A Heineken desenvolveu a ação “Dumb Ads” com o objetivo de tensionar a lógica predominante da mídia digital baseada em personalização algorítmica. A iniciativa parte de uma inversão estratégica: em vez de reforçar padrões de consumo já identificados, utiliza dados e tecnologia para expor o público a experiências fora de seus hábitos recorrentes.
Estruturada a partir de um mapeamento do funcionamento das plataformas digitais, especialmente nos critérios de segmentação e distribuição de anúncios, a ação combinou perfis e interesses de forma deliberadamente contrária ao esperado, entregando conteúdos que rompem com o histórico de navegação dos usuários.
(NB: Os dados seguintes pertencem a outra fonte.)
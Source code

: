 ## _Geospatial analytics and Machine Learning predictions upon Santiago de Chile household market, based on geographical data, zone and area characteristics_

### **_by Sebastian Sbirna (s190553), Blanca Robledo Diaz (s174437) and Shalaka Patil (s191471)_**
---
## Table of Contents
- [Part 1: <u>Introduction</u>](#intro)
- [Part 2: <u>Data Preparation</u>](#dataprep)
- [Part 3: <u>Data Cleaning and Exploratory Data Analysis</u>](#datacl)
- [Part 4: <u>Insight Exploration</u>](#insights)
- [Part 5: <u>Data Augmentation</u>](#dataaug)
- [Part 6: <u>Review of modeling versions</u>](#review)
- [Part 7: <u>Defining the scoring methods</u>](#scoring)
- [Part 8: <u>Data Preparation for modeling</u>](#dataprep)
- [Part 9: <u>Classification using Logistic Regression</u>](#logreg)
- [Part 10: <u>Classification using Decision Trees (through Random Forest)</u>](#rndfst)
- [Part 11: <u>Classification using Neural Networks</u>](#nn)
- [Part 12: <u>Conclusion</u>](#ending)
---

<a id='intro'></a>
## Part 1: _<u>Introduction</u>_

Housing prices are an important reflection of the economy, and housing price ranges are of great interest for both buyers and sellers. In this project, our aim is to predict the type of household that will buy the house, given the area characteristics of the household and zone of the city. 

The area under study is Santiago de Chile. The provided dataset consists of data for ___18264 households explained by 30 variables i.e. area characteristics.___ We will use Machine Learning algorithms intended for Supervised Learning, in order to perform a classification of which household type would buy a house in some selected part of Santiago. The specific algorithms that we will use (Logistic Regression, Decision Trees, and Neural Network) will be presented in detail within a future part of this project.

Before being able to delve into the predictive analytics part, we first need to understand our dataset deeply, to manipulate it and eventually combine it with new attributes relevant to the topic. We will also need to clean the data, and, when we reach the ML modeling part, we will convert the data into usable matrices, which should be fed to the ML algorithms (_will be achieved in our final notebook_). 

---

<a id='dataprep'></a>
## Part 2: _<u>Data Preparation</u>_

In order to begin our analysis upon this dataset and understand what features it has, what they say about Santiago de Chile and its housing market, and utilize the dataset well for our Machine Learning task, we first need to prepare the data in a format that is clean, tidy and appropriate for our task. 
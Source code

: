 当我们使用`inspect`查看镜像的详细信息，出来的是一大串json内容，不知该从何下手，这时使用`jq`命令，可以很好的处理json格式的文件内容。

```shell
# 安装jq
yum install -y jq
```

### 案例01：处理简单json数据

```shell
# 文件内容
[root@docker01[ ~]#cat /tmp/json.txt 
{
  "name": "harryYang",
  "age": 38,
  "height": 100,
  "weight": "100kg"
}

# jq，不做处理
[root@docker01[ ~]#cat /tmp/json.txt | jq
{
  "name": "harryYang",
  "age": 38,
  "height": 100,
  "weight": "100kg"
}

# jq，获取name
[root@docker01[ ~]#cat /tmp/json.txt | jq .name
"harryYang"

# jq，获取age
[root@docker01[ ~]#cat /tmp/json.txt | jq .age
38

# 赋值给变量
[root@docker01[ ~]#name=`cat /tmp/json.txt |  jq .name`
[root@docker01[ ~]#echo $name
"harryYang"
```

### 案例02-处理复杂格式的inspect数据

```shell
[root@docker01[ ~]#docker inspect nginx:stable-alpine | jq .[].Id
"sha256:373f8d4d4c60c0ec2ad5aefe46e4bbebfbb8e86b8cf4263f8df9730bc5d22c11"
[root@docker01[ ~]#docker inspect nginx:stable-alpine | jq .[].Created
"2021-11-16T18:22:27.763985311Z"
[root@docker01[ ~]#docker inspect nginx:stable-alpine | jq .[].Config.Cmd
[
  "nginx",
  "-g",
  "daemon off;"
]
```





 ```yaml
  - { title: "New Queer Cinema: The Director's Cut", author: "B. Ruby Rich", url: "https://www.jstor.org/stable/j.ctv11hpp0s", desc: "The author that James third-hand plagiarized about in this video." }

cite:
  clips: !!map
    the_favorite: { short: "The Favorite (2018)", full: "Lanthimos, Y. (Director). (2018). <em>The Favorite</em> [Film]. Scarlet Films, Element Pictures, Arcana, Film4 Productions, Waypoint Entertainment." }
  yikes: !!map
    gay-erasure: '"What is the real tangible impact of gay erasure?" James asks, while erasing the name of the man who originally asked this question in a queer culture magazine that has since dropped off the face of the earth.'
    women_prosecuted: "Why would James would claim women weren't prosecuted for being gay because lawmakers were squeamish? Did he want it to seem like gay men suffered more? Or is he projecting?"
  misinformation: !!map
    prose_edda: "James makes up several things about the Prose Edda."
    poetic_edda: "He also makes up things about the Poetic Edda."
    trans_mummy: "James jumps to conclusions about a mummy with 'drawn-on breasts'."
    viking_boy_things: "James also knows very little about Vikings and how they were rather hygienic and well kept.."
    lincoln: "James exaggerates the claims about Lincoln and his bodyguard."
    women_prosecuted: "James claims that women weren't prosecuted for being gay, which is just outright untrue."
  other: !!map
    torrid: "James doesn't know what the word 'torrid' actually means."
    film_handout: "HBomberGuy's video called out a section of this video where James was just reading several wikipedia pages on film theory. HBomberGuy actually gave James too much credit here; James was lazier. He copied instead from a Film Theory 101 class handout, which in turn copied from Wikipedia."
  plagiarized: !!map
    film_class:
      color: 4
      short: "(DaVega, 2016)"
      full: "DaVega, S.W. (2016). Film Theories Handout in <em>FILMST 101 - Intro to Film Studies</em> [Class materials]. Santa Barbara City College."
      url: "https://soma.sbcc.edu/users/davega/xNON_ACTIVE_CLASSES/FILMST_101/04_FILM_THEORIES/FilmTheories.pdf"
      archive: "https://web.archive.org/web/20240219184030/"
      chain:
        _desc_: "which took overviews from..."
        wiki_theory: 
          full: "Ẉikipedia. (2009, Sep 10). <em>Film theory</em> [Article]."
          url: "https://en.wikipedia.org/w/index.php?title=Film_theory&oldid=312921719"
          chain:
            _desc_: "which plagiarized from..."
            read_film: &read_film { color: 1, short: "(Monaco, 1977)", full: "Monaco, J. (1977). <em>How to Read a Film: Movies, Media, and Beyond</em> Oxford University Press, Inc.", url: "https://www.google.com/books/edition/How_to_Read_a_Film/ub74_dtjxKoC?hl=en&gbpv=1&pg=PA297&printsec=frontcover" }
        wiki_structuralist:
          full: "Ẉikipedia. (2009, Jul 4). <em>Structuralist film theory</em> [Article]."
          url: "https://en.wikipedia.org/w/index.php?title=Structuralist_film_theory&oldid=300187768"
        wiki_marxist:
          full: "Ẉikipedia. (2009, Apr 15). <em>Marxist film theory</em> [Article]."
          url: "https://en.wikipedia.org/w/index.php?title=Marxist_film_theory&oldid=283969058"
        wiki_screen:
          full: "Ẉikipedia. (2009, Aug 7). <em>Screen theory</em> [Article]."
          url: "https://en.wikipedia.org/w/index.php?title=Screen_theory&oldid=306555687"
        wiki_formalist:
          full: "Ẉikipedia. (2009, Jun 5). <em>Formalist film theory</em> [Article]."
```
A ideia considerou o repertório cultural dos consumidores para estimular descobertas menos previsíveis dentro do ambiente digital. Williane Vieira, gerente de Marketing da Heineken no Brasil, pontua que mais do que questionar a lógica das plataformas, ‘Dumb Ads’ reforça o posicionamento da Heineken como uma marca que conecta pessoas e incentiva a desconexão do previsível.

Promovendo experiências que ampliam as possibilidades de socialização, a iniciativa incorporou um componente promocional ao recompensar usuários que aceitaram “quebrar o algoritmo” com ingressos para eventos culturais e musicais. Entre as experiências oferecidas estavam o Afropunk, apresentações de D.R.I e Ratos de Porão, Rock the Mountain, a turnê “After Hours ‘til Dawn Tour”, e festivais como Time Warp, C6 Festival e Trophy Tour UCL.
A ação integra o ecossistema da campanha “Algoritmo”, que propõe uma reflexão sobre o papel das plataformas digitais na mediação de experiências. A iniciativa convida o público a desafiar padrões de consumo e a explorar interações que extrapolam a lógica de feeds e recomendações automatizadas.